[What the exercise asks]:
List every line below containing "essayer".

Source data
####
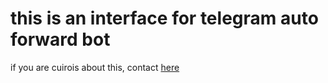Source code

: # this is an interface for telegram auto forward bot

if you are cuirois about this, contact [here](https://t.me/wearejuststarsdust)
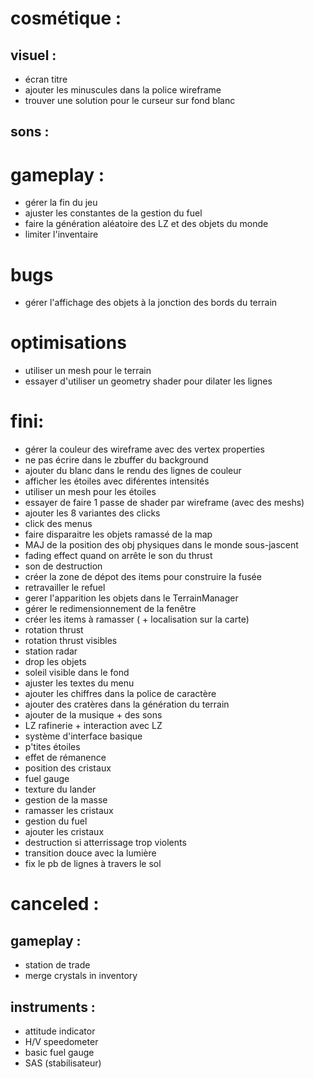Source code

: # cosmétique :
## visuel :
- écran titre
- ajouter les minuscules dans la police wireframe
- trouver une solution pour le curseur sur fond blanc


## sons : 


# gameplay :
- gérer la fin du jeu
- ajuster les constantes de la gestion du fuel
- faire la génération aléatoire des LZ et des objets du monde
- limiter l'inventaire


# bugs
- gérer l'affichage des objets à la jonction des bords du terrain


# optimisations
- utiliser un mesh pour le terrain
- essayer d'utiliser un geometry shader pour dilater les lignes

# fini:
- gérer la couleur des wireframe avec des vertex properties
- ne pas écrire dans le zbuffer du background
- ajouter du blanc dans le rendu des lignes de couleur
- afficher les étoiles avec diférentes intensités
- utiliser un mesh pour les étoiles
- essayer de faire 1 passe de shader par wireframe (avec des meshs)
- ajouter les 8 variantes des clicks
- click des menus
- faire disparaitre les objets ramassé de la map
- MAJ de la position des obj physiques dans le monde sous-jascent
- fading effect quand on arrête le son du thrust
- son de destruction
- créer la zone de dépot des items pour construire la fusée
- retravailler le refuel
- gerer l'apparition les objets dans le TerrainManager
- gérer le redimensionnement de la fenêtre
- créer les items à ramasser ( + localisation sur la carte)
- rotation thrust
- rotation thrust visibles
- station radar
- drop les objets
- soleil visible dans le fond
- ajuster les textes du menu
- ajouter les chiffres dans la police de caractère
- ajouter des cratères dans la génération du terrain
- ajouter de la musique + des sons
- LZ rafinerie + interaction avec LZ
- système d'interface basique
- p'tites étoiles
- effet de rémanence
- position des cristaux
- fuel gauge
- texture du lander
- gestion de la masse
- ramasser les cristaux
- gestion du fuel
- ajouter les cristaux
- destruction si atterrissage trop violents
- transition douce avec la lumière
- fix le pb de lignes à travers le sol



# canceled :

## gameplay :
- station de trade
- merge crystals in inventory

## instruments :
- attitude indicator
- H/V speedometer
- basic fuel gauge
- SAS (stabilisateur)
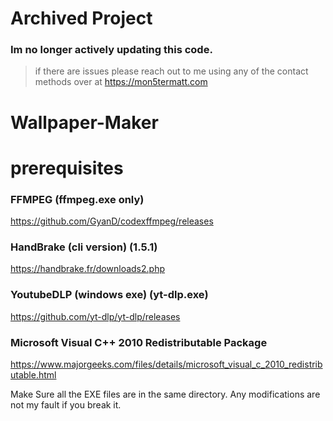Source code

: # Archived Project
### Im no longer actively updating this code.
> if there are issues please reach out to me using any of the contact methods over at https://mon5termatt.com




# Wallpaper-Maker

# prerequisites
### FFMPEG (ffmpeg.exe only)
https://github.com/GyanD/codexffmpeg/releases
### HandBrake (cli version) (1.5.1)
https://handbrake.fr/downloads2.php
### YoutubeDLP (windows exe) (yt-dlp.exe)
https://github.com/yt-dlp/yt-dlp/releases
### Microsoft Visual C++ 2010 Redistributable Package
https://www.majorgeeks.com/files/details/microsoft_visual_c_2010_redistributable.html

Make Sure all the EXE files are in the same directory. Any modifications are not my fault if you break it.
####
[Result of this exercise]:
- essayer d'utiliser un geometry shader pour dilater les lignes
- essayer de faire 1 passe de shader par wireframe (avec des meshs)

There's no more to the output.